▶ **YOUR ASSIGNMENT**
Leaving out the pictures, copy each record below exactly.

▶ **DATA FOR THE TASK**

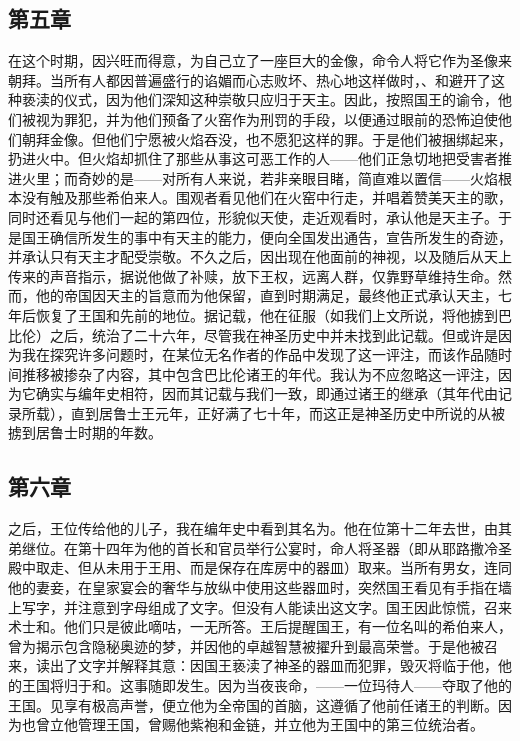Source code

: 
\subsection{第五章}

在这个时期，因兴旺而得意，为自己立了一座巨大的金像，命令人将它作为圣像来朝拜。当所有人都因普遍盛行的谄媚而心志败坏、热心地这样做时，、和避开了这种亵渎的仪式，因为他们深知这种崇敬只应归于天主。因此，按照国王的谕令，他们被视为罪犯，并为他们预备了火窑作为刑罚的手段，以便通过眼前的恐怖迫使他们朝拜金像。但他们宁愿被火焰吞没，也不愿犯这样的罪。于是他们被捆绑起来，扔进火中。但火焰却抓住了那些从事这可恶工作的人——他们正急切地把受害者推进火里；而奇妙的是——对所有人来说，若非亲眼目睹，简直难以置信——火焰根本没有触及那些希伯来人。围观者看见他们在火窑中行走，并唱着赞美天主的歌，同时还看见与他们一起的第四位，形貌似天使，走近观看时，承认他是天主子。于是国王确信所发生的事中有天主的能力，便向全国发出通告，宣告所发生的奇迹，并承认只有天主才配受崇敬。不久之后，因出现在他面前的神视，以及随后从天上传来的声音指示，据说他做了补赎，放下王权，远离人群，仅靠野草维持生命。然而，他的帝国因天主的旨意而为他保留，直到时期满足，最终他正式承认天主，七年后恢复了王国和先前的地位。据记载，他在征服（如我们上文所说，将他掳到巴比伦）之后，统治了二十六年，尽管我在神圣历史中并未找到此记载。但或许是因为我在探究许多问题时，在某位无名作者的作品中发现了这一评注，而该作品随时间推移被掺杂了内容，其中包含巴比伦诸王的年代。我认为不应忽略这一评注，因为它确实与编年史相符，因而其记载与我们一致，即通过诸王的继承（其年代由记录所载），直到居鲁士王元年，正好满了七十年，而这正是神圣历史中所说的从被掳到居鲁士时期的年数。\par


\subsection{第六章}

之后，王位传给他的儿子，我在编年史中看到其名为。他在位第十二年去世，由其弟继位。在第十四年为他的首长和官员举行公宴时，命人将圣器（即从耶路撒冷圣殿中取走、但从未用于王用、而是保存在库房中的器皿）取来。当所有男女，连同他的妻妾，在皇家宴会的奢华与放纵中使用这些器皿时，突然国王看见有手指在墙上写字，并注意到字母组成了文字。但没有人能读出这文字。国王因此惊慌，召来术士和。他们只是彼此嘀咕，一无所答。王后提醒国王，有一位名叫的希伯来人，曾为揭示包含隐秘奥迹的梦，并因他的卓越智慧被擢升到最高荣誉。于是他被召来，读出了文字并解释其意：因国王亵渎了神圣的器皿而犯罪，毁灭将临于他，他的王国将归于和。这事随即发生。因为当夜丧命，——一位玛待人——夺取了他的王国。见享有极高声誉，便立他为全帝国的首脑，这遵循了他前任诸王的判断。因为也曾立他管理王国，曾赐他紫袍和金链，并立他为王国中的第三位统治者。\par

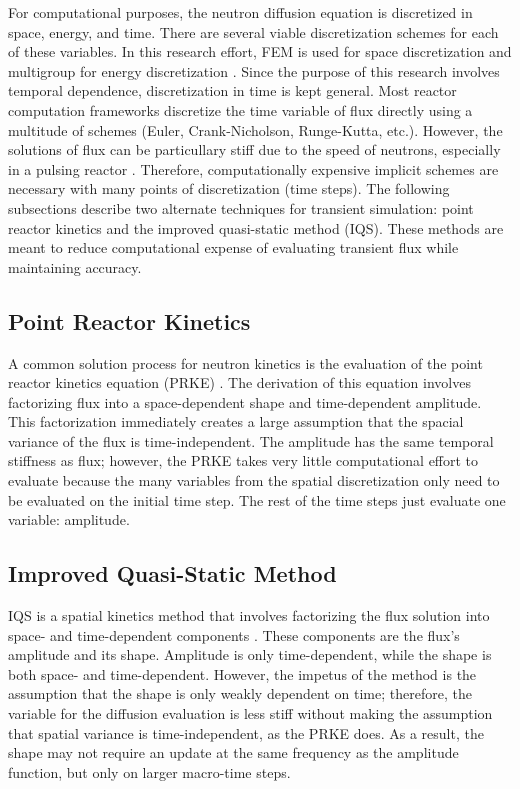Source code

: For computational purposes, the neutron diffusion equation is discretized in space, energy, and time.  There are several viable discretization schemes for each of these variables. In this research effort, FEM is used for space discretization and multigroup for energy discretization \cite{zeinkiewicz2005finite, duderstadt1976nuclear}. Since the purpose of this research involves temporal dependence, discretization in time is kept general. Most reactor computation frameworks discretize the time variable of flux directly using a multitude of schemes (Euler, Crank-Nicholson, Runge-Kutta, etc.).  However, the solutions of flux can be particullary stiff due to the speed of neutrons, especially in a pulsing reactor \cite{TWIGL_benchmark}. Therefore, computationally expensive implicit schemes are necessary with many points of discretization (time steps). The following subsections describe two alternate techniques for transient simulation: point reactor kinetics and the improved quasi-static method (IQS). These methods are meant to reduce computational expense of evaluating transient flux while maintaining accuracy.

\subsection{Point Reactor Kinetics}

A common solution process for neutron kinetics is the evaluation of the point reactor kinetics equation (PRKE) \cite{Planchard_1991}.  The derivation of this equation involves factorizing flux into a space-dependent shape and time-dependent amplitude.  This factorization immediately creates a large assumption that the spacial variance of the flux is time-independent.  The amplitude has the same temporal stiffness as flux; however, the PRKE takes very little computational effort to evaluate because the many variables from the spatial discretization only need to be evaluated on the initial time step.  The rest of the time steps just evaluate one variable: amplitude.


\subsection{Improved Quasi-Static Method}

IQS is a spatial kinetics method that involves factorizing the flux solution into space- and time-dependent components \cite{Ott_1966,Dulla2008,Devooght_1984,Monier_diss,Sissaoui_1995}.  These components are the flux's amplitude and its shape. Amplitude is only time-dependent, while the shape is both space- and time-dependent.  However, the impetus of the method is the assumption that the shape is only weakly dependent on time; therefore, the variable for the diffusion evaluation is less stiff without making the assumption that spatial variance is time-independent, as the PRKE does.  As a result, the shape may not require an update at the same frequency as the amplitude function, but only on larger macro-time steps.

▶ **REPLY TO THE EXERCISE**
Source code

: 
\subsection{第五章}

在这个时期，因兴旺而得意，为自己立了一座巨大的金像，命令人将它作为圣像来朝拜。当所有人都因普遍盛行的谄媚而心志败坏、热心地这样做时，、和避开了这种亵渎的仪式，因为他们深知这种崇敬只应归于天主。因此，按照国王的谕令，他们被视为罪犯，并为他们预备了火窑作为刑罚的手段，以便通过眼前的恐怖迫使他们朝拜金像。但他们宁愿被火焰吞没，也不愿犯这样的罪。于是他们被捆绑起来，扔进火中。但火焰却抓住了那些从事这可恶工作的人——他们正急切地把受害者推进火里；而奇妙的是——对所有人来说，若非亲眼目睹，简直难以置信——火焰根本没有触及那些希伯来人。围观者看见他们在火窑中行走，并唱着赞美天主的歌，同时还看见与他们一起的第四位，形貌似天使，走近观看时，承认他是天主子。于是国王确信所发生的事中有天主的能力，便向全国发出通告，宣告所发生的奇迹，并承认只有天主才配受崇敬。不久之后，因出现在他面前的神视，以及随后从天上传来的声音指示，据说他做了补赎，放下王权，远离人群，仅靠野草维持生命。然而，他的帝国因天主的旨意而为他保留，直到时期满足，最终他正式承认天主，七年后恢复了王国和先前的地位。据记载，他在征服（如我们上文所说，将他掳到巴比伦）之后，统治了二十六年，尽管我在神圣历史中并未找到此记载。但或许是因为我在探究许多问题时，在某位无名作者的作品中发现了这一评注，而该作品随时间推移被掺杂了内容，其中包含巴比伦诸王的年代。我认为不应忽略这一评注，因为它确实与编年史相符，因而其记载与我们一致，即通过诸王的继承（其年代由记录所载），直到居鲁士王元年，正好满了七十年，而这正是神圣历史中所说的从被掳到居鲁士时期的年数。\par


\subsection{第六章}

之后，王位传给他的儿子，我在编年史中看到其名为。他在位第十二年去世，由其弟继位。在第十四年为他的首长和官员举行公宴时，命人将圣器（即从耶路撒冷圣殿中取走、但从未用于王用、而是保存在库房中的器皿）取来。当所有男女，连同他的妻妾，在皇家宴会的奢华与放纵中使用这些器皿时，突然国王看见有手指在墙上写字，并注意到字母组成了文字。但没有人能读出这文字。国王因此惊慌，召来术士和。他们只是彼此嘀咕，一无所答。王后提醒国王，有一位名叫的希伯来人，曾为揭示包含隐秘奥迹的梦，并因他的卓越智慧被擢升到最高荣誉。于是他被召来，读出了文字并解释其意：因国王亵渎了神圣的器皿而犯罪，毁灭将临于他，他的王国将归于和。这事随即发生。因为当夜丧命，——一位玛待人——夺取了他的王国。见享有极高声誉，便立他为全帝国的首脑，这遵循了他前任诸王的判断。因为也曾立他管理王国，曾赐他紫袍和金链，并立他为王国中的第三位统治者。\par

Source code

: For computational purposes, the neutron diffusion equation is discretized in space, energy, and time.  There are several viable discretization schemes for each of these variables. In this research effort, FEM is used for space discretization and multigroup for energy discretization \cite{zeinkiewicz2005finite, duderstadt1976nuclear}. Since the purpose of this research involves temporal dependence, discretization in time is kept general. Most reactor computation frameworks discretize the time variable of flux directly using a multitude of schemes (Euler, Crank-Nicholson, Runge-Kutta, etc.).  However, the solutions of flux can be particullary stiff due to the speed of neutrons, especially in a pulsing reactor \cite{TWIGL_benchmark}. Therefore, computationally expensive implicit schemes are necessary with many points of discretization (time steps). The following subsections describe two alternate techniques for transient simulation: point reactor kinetics and the improved quasi-static method (IQS). These methods are meant to reduce computational expense of evaluating transient flux while maintaining accuracy.

\subsection{Point Reactor Kinetics}

A common solution process for neutron kinetics is the evaluation of the point reactor kinetics equation (PRKE) \cite{Planchard_1991}.  The derivation of this equation involves factorizing flux into a space-dependent shape and time-dependent amplitude.  This factorization immediately creates a large assumption that the spacial variance of the flux is time-independent.  The amplitude has the same temporal stiffness as flux; however, the PRKE takes very little computational effort to evaluate because the many variables from the spatial discretization only need to be evaluated on the initial time step.  The rest of the time steps just evaluate one variable: amplitude.


\subsection{Improved Quasi-Static Method}

IQS is a spatial kinetics method that involves factorizing the flux solution into space- and time-dependent components \cite{Ott_1966,Dulla2008,Devooght_1984,Monier_diss,Sissaoui_1995}.  These components are the flux's amplitude and its shape. Amplitude is only time-dependent, while the shape is both space- and time-dependent.  However, the impetus of the method is the assumption that the shape is only weakly dependent on time; therefore, the variable for the diffusion evaluation is less stiff without making the assumption that spatial variance is time-independent, as the PRKE does.  As a result, the shape may not require an update at the same frequency as the amplitude function, but only on larger macro-time steps.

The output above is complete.